まず、紛争調整委の決定は、裁判所の判決とは異なり、法的拘束力のない調整決定に過ぎないという点に留意すべきだけでなく、今回の紛争調整委決定の範囲を正確に把握しなければならない。該当事例の核心は「評判」ではなく「キャリアの真偽」にあった。つまり、履歴書に記載された勤務期間や職位など客観的事実を確認する行為は、正当な採用手続きの一環として見て例外的に許容したものである。しかし、これを超えて志願者の性向、業務能力、品行などに対する主観的な評価を収集する領域に入ると話は変わる。個人情報保護法第2条第1号 目次により個人の性向や成果など第3者の主観的評価も他の情報と結合して特定個人を識別できるとすれば厳しい個人情報に該当するからである。

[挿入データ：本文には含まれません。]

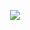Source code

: <p align="center">
  <img src="https://user-images.githubusercontent.com/22716658/140800681-7e2ba0f9-ff7c-4545-b3eb-559720ba6ae1.jpeg" />
</p>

したがって、採用企業が全職場人事担当者に「該当支援者の勤務態度はどうだったのか」、「同僚との摩擦や具体的な退社理由は何か」など、事実確認の範疇を超えた人格的評価を同意なく収集する場合、採用企業としては情報主体の同意なしに個人情報を収集した。これを提供した全職場としては、収集目的範囲を超えて第三者に個人情報を提供したものとして、同法第17条又は第18条第1項違反にそれぞれ該当する所持が大きいので、情報を提供した全職場はもちろん、これを不当に収集した採用企業も刑事処罰や過怠料制裁から自由ではない。特に労組加入の有無や健康状態などの敏感な情報を問う行為は、別途の加重された規制を受ける民感情報(個人情報保護法第23条)に該当し、より重い制裁を受けることができる。

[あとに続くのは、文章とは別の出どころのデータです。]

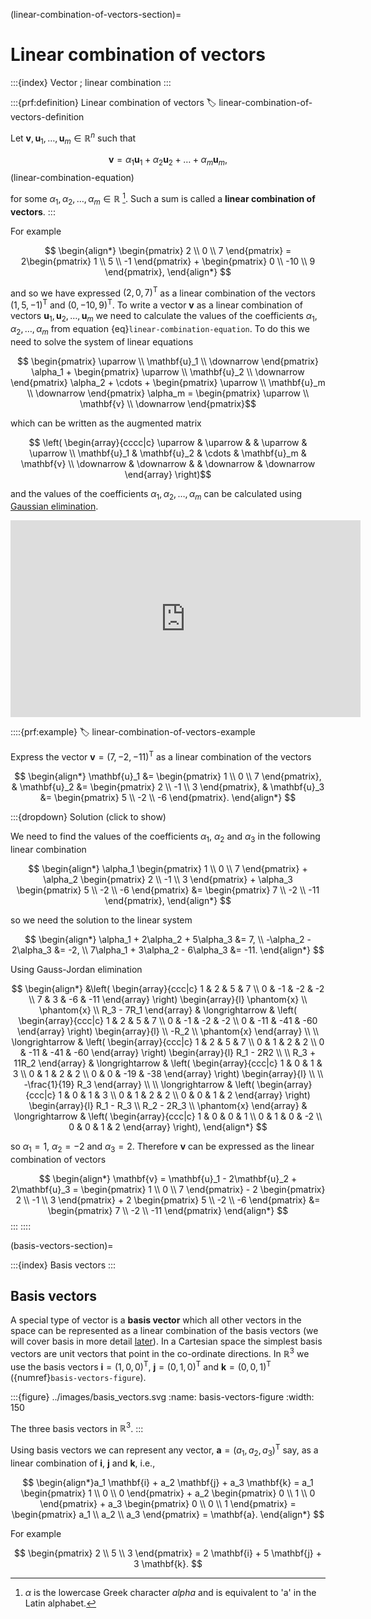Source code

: (linear-combination-of-vectors-section)=

# Linear combination of vectors

:::{index} Vector ; linear combination
:::

:::{prf:definition} Linear combination of vectors
:label: linear-combination-of-vectors-definition

Let $\mathbf{v},\mathbf{u}_1,\dots,\mathbf{u}_m\in\mathbb{R}^n$ such that

$$ \mathbf{v}=\alpha_1\mathbf{u}_1+\alpha_2\mathbf{u}_2+\dots+\alpha_m\mathbf{u}_m, $$(linear-combination-equation)

for some $\alpha_1,\alpha_2,\dots,\alpha_m\in \mathbb{R}$ [^1]. Such a sum is called a **linear combination of vectors**.
:::

[^1]: $\alpha$ is the lowercase Greek character *alpha* and is equivalent to 'a' in the Latin alphabet.

For example

$$ \begin{align*}
    \begin{pmatrix} 2 \\ 0 \\ 7 \end{pmatrix} = 
    2\begin{pmatrix} 1 \\ 5 \\ -1 \end{pmatrix} +
    \begin{pmatrix} 0 \\ -10 \\ 9 \end{pmatrix},
\end{align*} $$

and so we have expressed $(2,0,7)^\mathsf{T}$ as a linear combination of the vectors $(1,5,-1)^\mathsf{T}$ and $(0,-10,9)^\mathsf{T}$. To write a vector $\mathbf{v}$ as a linear combination of vectors $\mathbf{u}_1, \mathbf{u}_2, \ldots, \mathbf{u}_m$ we need to calculate the values of the coefficients $\alpha_1, \alpha_2, \ldots, \alpha_m$ from equation {eq}`linear-combination-equation`. To do this we need to solve the system of linear equations

$$ \begin{pmatrix} \uparrow \\ \mathbf{u}_1 \\ \downarrow \end{pmatrix} \alpha_1 +
\begin{pmatrix} \uparrow \\ \mathbf{u}_2 \\ \downarrow \end{pmatrix} \alpha_2 + \cdots +
\begin{pmatrix} \uparrow \\ \mathbf{u}_m \\ \downarrow \end{pmatrix} \alpha_m = 
\begin{pmatrix} \uparrow \\ \mathbf{v} \\ \downarrow \end{pmatrix}$$

which can be written as the augmented matrix

$$ \left( \begin{array}{cccc|c}
    \uparrow & \uparrow & & \uparrow & \uparrow \\
    \mathbf{u}_1 & \mathbf{u}_2 & \cdots & \mathbf{u}_m & \mathbf{v} \\
    \downarrow & \downarrow & & \downarrow & \downarrow
\end{array} \right)$$

and the values of the coefficients $\alpha_1, \alpha_2, \ldots, \alpha_m$ can be calculated using [Gaussian elimination](gaussian-elimination-section).

 

<iframe width="560" height="315" src="https://www.youtube.com/embed/z8gu1kmJyy0?si=7UY3dvJUtOWqwpI1" title="YouTube video player" frameborder="0" allow="accelerometer; autoplay; clipboard-write; encrypted-media; gyroscope; picture-in-picture; web-share" allowfullscreen></iframe>

::::{prf:example}
:label: linear-combination-of-vectors-example

Express the vector $\mathbf{v} = (7, -2, -11)^\mathsf{T}$ as a linear combination of the vectors

$$ \begin{align*}
    \mathbf{u}_1 &= \begin{pmatrix} 1 \\ 0 \\ 7 \end{pmatrix}, &
    \mathbf{u}_2 &= \begin{pmatrix} 2 \\ -1 \\ 3 \end{pmatrix}, &
    \mathbf{u}_3 &= \begin{pmatrix} 5 \\ -2 \\ -6 \end{pmatrix}.
\end{align*} $$

:::{dropdown} Solution (click to show)

We need to find the values of the coefficients $\alpha_1$, $\alpha_2$ and $\alpha_3$ in the following linear combination

$$ \begin{align*}
    \alpha_1 \begin{pmatrix} 1 \\ 0 \\ 7 \end{pmatrix} 
    + \alpha_2 \begin{pmatrix} 2 \\ -1 \\ 3 \end{pmatrix} 
    + \alpha_3 \begin{pmatrix} 5 \\ -2 \\ -6 \end{pmatrix}
    &= \begin{pmatrix} 7 \\ -2 \\ -11 \end{pmatrix},
\end{align*} $$

so we need the solution to the linear system

$$ \begin{align*}
    \alpha_1 + 2\alpha_2 + 5\alpha_3 &= 7, \\
    -\alpha_2 - 2\alpha_3 &= -2, \\
    7\alpha_1 + 3\alpha_2 - 6\alpha_3 &= -11.
\end{align*} $$

Using Gauss-Jordan elimination

$$ \begin{align*}
    &\left( \begin{array}{ccc|c} 
        1 & 2 & 5 & 7 \\
        0 & -1 & -2 & -2 \\
        7 & 3 & -6 & -11
    \end{array} \right)
    \begin{array}{l} \phantom{x} \\ \phantom{x} \\ R_3 - 7R_1 \end{array} &
    \longrightarrow &
    \left( \begin{array}{ccc|c} 
        1 & 2 & 5 & 7 \\
        0 & -1 & -2 & -2 \\
        0 & -11 & -41 & -60
    \end{array} \right)
    \begin{array}{l} \\ -R_2 \\ \phantom{x} \end{array} \\ \\ 
    \longrightarrow &
    \left( \begin{array}{ccc|c} 
        1 & 2 & 5 & 7 \\
        0 & 1 & 2 & 2 \\
        0 & -11 & -41 & -60
    \end{array} \right)
    \begin{array}{l} R_1 - 2R2 \\ \\ R_3 + 11R_2 \end{array} &
    \longrightarrow &
    \left( \begin{array}{ccc|c} 
        1 & 0 & 1 & 3 \\
        0 & 1 & 2 & 2 \\
        0 & 0 & -19 & -38
    \end{array} \right)
    \begin{array}{l} \\ \\ -\frac{1}{19} R_3 \end{array} \\ \\ 
    \longrightarrow &
    \left( \begin{array}{ccc|c} 
        1 & 0 & 1 & 3 \\
        0 & 1 & 2 & 2 \\
        0 & 0 & 1 & 2
    \end{array} \right)
    \begin{array}{l} R_1 - R_3 \\ R_2 - 2R_3 \\ \phantom{x} \end{array} & 
    \longrightarrow &
    \left( \begin{array}{ccc|c} 
        1 & 0 & 0 & 1 \\
        0 & 1 & 0 & -2 \\
        0 & 0 & 1 & 2
    \end{array} \right),
\end{align*} $$

so $\alpha_1 = 1$, $\alpha_2 = -2$ and $\alpha_3 = 2$. Therefore $\mathbf{v}$ can be expressed as the linear combination of vectors

$$ \begin{align*}
    \mathbf{v} = \mathbf{u}_1 - 2\mathbf{u}_2 + 2\mathbf{u}_3
    =  \begin{pmatrix} 1 \\ 0 \\ 7 \end{pmatrix} 
    - 2 \begin{pmatrix} 2 \\ -1 \\ 3 \end{pmatrix} 
    + 2 \begin{pmatrix} 5 \\ -2 \\ -6 \end{pmatrix}
    &= \begin{pmatrix} 7 \\ -2 \\ -11 \end{pmatrix}
\end{align*} $$
:::
::::

(basis-vectors-section)=

:::{index} Basis vectors
:::

## Basis vectors

A special type of vector is a **basis vector** which all other vectors in the space can be represented as a linear combination of the basis vectors (we will cover basis in more detail [later](basis-section)). In a Cartesian space the simplest basis vectors are unit vectors that point in the co-ordinate directions. In $\mathbb{R}^3$ we use the basis vectors $\mathbf{i} = (1, 0, 0)^\mathsf{T}$, $\mathbf{j} = (0, 1, 0)^\mathsf{T}$ and $\mathbf{k} = (0, 0, 1)^\mathsf{T}$ ({numref}`basis-vectors-figure`).

:::{figure} ../images/basis_vectors.svg
:name: basis-vectors-figure
:width: 150

The three basis vectors in $\mathbb{R}^3$.
:::

Using basis vectors we can represent any vector, $\mathbf{a} = (a_1, a_2, a_3)^\mathsf{T}$ say, as a linear combination of $\mathbf{i}$, $\mathbf{j}$ and $\mathbf{k}$, i.e.,

$$ \begin{align*}a_1 \mathbf{i} + a_2 \mathbf{j} + a_3 \mathbf{k}
    = a_1 \begin{pmatrix} 1 \\ 0 \\ 0 \end{pmatrix} + a_2 \begin{pmatrix} 0 \\ 1 \\ 0 \end{pmatrix} + a_3
    \begin{pmatrix} 0 \\ 0 \\ 1 \end{pmatrix}
    = \begin{pmatrix} a_1 \\ a_2 \\ a_3 \end{pmatrix} = \mathbf{a}.
\end{align*} $$

For example

$$ \begin{pmatrix} 2 \\ 5 \\ 3 \end{pmatrix} = 2 \mathbf{i} + 5 \mathbf{j} + 3 \mathbf{k}. $$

さらに、刑事的責任の他に、民事上損害賠償責任という別の危険因子も存在する。ただ、単なる評判調査が勤労基準法第40条の「就業妨害」に直ちに該当しないとしても、司法部は志願者の個人情報自己決定権を侵害した行為に対して厳重な基準を適用している。実際、ソウル高等裁判所(2018や2073790)は、合理的裁量権を逸脱し、特定の志願者だけに客観性のない細平照会を行った企業に対して、採用手続きの公平性を喪失し、志願者が公正な評価を受ける合理的期待と信頼を侵害したという理由で不法行為による損害
結局、企業にとって優秀な人材を選別する検証は必須だが、法的根拠が薄弱な音声的後調査慣行は現行の準法監視体系の中で保護されにくい。今回の紛争調整委の決定を「免罪部」と誤認して任意の調査を強行することは、採用手続の正当性を自ら毀損する行為になることができる。

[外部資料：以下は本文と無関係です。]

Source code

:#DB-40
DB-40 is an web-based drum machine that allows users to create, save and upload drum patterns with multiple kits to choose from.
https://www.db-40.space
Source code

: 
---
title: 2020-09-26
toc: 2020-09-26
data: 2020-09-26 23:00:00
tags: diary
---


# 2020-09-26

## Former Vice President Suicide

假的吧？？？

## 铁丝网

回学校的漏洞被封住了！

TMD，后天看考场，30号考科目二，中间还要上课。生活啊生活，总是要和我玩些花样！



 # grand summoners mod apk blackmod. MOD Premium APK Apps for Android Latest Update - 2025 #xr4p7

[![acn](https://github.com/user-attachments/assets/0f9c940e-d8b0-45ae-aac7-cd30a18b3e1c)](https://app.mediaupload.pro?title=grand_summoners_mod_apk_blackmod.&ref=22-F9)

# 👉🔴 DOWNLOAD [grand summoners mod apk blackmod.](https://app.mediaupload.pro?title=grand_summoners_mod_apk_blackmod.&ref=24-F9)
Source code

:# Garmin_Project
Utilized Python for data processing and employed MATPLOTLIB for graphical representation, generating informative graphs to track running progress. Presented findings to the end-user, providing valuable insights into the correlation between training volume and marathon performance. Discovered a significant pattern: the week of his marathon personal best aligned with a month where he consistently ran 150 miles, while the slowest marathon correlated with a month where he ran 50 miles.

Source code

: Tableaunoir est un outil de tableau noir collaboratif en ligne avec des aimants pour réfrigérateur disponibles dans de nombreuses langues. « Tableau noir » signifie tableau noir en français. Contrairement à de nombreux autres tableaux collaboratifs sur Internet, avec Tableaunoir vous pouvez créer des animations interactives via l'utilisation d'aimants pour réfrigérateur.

法務及び人事担当者は、不要な紛争の所持を源泉的に除去するために採用選考段階で評判照会実施の可能性を明確に告知し、志願者から収集・利用目的、収集項目、保有期間、同意拒否権及び不利益を明示した公式的な「書面同意」を求める手続きを必ず制度化しなければならない(改正5)。優れた人材確保という企業の核心戦略は、徹底した法的安全装置が先制的に構築されたときに初めてその正当性を確保できることに留意すべきである。